Molluscs {cephalopod} (Cephalopoda) include squid, cuttlefish, octopus, and nautilus.
evolution
Cephalopods began 500,000,000 years ago.
anatomy
Head and foot combine. Eight tentacles in octopus, or ten tentacles in squid, have suckers. Two beaks are in mouth. Mantle can fill with water and eject water for jet propulsion movement after mantle receives signals from giant axons. Ink sac squirts to confuse enemies.
anatomy: shell
Cephalopods have little or no shell, as in squid and octopus, or chambered shells, as in nautilus.

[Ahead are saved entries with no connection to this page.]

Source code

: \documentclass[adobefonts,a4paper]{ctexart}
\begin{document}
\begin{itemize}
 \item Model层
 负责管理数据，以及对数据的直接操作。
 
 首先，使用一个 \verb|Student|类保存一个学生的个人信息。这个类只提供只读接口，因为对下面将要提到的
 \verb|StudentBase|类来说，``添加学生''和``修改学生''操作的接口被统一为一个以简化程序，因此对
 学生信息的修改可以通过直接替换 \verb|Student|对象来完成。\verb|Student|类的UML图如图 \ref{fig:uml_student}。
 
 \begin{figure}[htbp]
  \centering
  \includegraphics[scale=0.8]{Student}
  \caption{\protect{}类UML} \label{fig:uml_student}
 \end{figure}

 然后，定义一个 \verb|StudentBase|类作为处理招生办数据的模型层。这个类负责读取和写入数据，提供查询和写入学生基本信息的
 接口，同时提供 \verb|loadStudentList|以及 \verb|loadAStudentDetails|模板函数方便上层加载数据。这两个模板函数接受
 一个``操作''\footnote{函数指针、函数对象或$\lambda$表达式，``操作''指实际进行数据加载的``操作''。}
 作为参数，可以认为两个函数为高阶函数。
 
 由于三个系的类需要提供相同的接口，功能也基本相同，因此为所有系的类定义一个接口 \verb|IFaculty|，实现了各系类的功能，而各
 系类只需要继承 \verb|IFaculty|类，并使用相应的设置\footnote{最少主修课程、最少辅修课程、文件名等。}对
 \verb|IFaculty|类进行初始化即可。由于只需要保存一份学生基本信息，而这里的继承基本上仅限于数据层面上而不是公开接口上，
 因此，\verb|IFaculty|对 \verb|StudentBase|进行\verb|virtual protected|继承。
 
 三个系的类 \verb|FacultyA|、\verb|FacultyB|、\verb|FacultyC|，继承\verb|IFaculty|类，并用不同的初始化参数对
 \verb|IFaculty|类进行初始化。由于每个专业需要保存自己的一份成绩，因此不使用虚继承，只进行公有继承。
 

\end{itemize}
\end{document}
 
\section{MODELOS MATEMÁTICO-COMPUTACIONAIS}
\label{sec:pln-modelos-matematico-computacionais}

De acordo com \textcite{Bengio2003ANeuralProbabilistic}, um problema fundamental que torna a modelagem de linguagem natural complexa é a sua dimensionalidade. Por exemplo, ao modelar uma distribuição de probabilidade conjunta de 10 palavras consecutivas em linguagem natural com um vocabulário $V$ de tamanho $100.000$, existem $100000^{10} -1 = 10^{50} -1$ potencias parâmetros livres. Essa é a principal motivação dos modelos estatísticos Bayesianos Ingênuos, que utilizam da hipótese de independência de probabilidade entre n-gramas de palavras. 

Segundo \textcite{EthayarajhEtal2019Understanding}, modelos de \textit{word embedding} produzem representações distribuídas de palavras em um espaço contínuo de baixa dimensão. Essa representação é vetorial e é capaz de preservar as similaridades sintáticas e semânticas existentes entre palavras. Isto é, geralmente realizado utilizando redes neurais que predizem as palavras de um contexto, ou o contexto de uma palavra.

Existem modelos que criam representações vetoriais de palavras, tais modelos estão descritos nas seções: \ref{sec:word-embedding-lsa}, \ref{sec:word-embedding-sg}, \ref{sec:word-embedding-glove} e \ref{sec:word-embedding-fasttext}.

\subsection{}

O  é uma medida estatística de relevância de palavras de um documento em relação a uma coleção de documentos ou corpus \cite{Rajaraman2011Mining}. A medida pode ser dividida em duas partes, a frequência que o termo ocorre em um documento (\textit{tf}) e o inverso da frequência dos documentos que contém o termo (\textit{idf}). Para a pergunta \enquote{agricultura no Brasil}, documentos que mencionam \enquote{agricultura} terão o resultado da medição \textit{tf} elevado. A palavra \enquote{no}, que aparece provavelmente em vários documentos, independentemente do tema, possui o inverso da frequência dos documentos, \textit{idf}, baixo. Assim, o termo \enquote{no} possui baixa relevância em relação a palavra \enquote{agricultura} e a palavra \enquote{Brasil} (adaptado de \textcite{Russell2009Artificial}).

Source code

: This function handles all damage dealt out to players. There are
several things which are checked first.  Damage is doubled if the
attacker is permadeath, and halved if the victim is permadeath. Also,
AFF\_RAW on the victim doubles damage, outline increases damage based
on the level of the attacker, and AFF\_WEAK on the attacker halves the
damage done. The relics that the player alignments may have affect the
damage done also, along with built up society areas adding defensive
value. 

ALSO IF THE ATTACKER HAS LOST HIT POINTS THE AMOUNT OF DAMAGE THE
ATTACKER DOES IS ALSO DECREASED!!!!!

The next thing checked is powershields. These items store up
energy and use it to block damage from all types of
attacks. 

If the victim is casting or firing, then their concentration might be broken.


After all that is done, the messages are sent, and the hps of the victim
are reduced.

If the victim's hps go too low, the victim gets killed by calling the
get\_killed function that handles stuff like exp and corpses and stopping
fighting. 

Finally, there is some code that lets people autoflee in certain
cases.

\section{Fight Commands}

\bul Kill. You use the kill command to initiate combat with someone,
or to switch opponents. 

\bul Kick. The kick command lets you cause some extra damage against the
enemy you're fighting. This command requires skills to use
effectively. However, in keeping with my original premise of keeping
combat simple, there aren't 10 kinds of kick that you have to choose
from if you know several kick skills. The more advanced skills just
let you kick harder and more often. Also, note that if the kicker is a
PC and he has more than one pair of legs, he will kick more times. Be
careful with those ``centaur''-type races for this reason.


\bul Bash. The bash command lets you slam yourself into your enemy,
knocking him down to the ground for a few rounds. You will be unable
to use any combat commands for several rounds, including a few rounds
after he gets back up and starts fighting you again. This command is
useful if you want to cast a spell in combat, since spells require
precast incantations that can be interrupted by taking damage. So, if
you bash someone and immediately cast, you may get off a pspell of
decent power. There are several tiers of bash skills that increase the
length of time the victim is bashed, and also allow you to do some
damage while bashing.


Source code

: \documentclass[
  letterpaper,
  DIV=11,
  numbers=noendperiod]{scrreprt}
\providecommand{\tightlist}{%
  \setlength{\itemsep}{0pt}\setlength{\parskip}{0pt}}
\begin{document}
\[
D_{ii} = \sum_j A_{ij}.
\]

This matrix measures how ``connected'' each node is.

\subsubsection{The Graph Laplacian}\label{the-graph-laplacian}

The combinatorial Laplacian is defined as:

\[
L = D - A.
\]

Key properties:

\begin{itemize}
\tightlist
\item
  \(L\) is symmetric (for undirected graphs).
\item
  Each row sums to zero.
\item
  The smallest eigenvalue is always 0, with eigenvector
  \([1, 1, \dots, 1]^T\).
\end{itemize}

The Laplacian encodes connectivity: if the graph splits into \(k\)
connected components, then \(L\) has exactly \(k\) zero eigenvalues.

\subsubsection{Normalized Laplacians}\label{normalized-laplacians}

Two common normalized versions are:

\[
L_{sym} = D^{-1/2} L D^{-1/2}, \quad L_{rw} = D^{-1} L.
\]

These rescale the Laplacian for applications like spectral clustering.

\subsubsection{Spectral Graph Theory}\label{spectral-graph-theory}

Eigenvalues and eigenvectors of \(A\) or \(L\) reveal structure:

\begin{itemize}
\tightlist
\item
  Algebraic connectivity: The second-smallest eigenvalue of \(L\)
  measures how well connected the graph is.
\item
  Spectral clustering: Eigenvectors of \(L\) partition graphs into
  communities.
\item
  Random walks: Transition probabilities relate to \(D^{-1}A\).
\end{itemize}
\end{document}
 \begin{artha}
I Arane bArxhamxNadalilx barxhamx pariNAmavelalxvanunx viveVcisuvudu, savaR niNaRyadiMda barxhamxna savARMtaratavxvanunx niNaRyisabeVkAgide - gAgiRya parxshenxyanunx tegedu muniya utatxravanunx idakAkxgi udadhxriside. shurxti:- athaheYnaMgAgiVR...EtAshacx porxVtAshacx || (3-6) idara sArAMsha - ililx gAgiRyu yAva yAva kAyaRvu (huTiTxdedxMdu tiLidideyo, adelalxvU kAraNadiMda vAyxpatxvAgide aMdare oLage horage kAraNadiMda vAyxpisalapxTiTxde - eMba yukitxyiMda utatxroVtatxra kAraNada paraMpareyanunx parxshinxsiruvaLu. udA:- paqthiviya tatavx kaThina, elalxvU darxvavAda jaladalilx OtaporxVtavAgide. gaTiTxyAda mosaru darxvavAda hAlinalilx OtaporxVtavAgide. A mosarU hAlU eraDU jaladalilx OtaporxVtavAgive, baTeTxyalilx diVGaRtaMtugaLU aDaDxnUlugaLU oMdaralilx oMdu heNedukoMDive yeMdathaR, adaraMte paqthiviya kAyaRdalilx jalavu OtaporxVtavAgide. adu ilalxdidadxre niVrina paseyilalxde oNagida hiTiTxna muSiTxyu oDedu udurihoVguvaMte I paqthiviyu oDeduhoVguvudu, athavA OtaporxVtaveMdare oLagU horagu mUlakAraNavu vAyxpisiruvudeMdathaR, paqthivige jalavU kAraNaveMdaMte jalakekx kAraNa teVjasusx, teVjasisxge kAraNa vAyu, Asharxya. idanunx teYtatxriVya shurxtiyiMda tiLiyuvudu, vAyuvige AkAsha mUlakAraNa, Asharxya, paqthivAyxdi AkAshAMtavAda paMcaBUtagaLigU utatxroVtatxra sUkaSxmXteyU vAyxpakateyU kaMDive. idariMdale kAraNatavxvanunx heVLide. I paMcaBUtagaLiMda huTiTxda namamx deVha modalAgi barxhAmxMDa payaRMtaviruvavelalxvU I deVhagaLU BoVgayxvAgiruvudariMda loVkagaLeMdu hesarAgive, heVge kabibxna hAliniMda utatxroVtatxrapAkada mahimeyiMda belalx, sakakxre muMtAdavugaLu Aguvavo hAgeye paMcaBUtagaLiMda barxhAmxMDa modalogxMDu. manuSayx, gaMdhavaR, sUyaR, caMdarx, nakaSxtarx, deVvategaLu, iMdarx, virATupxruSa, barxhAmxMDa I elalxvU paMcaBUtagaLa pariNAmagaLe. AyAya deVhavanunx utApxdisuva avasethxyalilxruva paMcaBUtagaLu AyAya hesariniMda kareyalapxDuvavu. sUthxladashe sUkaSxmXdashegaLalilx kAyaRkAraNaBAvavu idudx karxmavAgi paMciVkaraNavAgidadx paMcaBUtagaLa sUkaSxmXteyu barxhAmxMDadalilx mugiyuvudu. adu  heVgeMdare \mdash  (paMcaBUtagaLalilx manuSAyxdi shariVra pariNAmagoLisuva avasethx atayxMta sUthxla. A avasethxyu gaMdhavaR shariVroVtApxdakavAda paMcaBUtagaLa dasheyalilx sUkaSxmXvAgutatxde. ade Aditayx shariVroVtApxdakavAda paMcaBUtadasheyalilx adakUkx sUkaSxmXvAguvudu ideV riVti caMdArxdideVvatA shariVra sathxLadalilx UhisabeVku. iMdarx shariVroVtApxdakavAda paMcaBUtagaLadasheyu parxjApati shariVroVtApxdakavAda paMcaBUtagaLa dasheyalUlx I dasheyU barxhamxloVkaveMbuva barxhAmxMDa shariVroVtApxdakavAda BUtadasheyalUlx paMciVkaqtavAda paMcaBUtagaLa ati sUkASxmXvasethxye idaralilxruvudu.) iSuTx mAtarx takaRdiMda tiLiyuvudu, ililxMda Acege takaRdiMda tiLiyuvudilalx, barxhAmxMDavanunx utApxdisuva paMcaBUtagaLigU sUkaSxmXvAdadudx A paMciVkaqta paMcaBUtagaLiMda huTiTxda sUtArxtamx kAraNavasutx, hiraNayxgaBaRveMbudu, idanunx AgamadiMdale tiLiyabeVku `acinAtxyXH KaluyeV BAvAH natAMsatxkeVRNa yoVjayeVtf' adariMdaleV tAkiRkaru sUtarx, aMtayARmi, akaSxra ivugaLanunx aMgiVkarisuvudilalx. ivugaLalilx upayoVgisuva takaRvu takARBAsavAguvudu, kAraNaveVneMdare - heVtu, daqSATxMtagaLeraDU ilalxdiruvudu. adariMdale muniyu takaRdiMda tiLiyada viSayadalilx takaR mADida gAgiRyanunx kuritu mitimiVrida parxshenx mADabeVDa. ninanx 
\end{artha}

Nautilus secretes gas into chambers, to float.
anatomy: eye
Eyes develop from skin folds. Octopus rapidly learns visual and tactile discriminations by trial-and-error and can learn complex landscape, using same visual cues that people do. Nautilus eyes are pinholes, with statocysts and eye muscles. Other cephalopods have eyes with photoreceptors in microvilli at right angles, to detect plane-polarized light.
anatomy: brain
Statocysts can detect three-dimensional movement. A cephalopod brain region acts like cerebellum. Cephalopods have visual-memory brain structures. They have no myelin.
blood
Hemocyanin copper protein, which has low oxygen-carrying capacity, causes green blood.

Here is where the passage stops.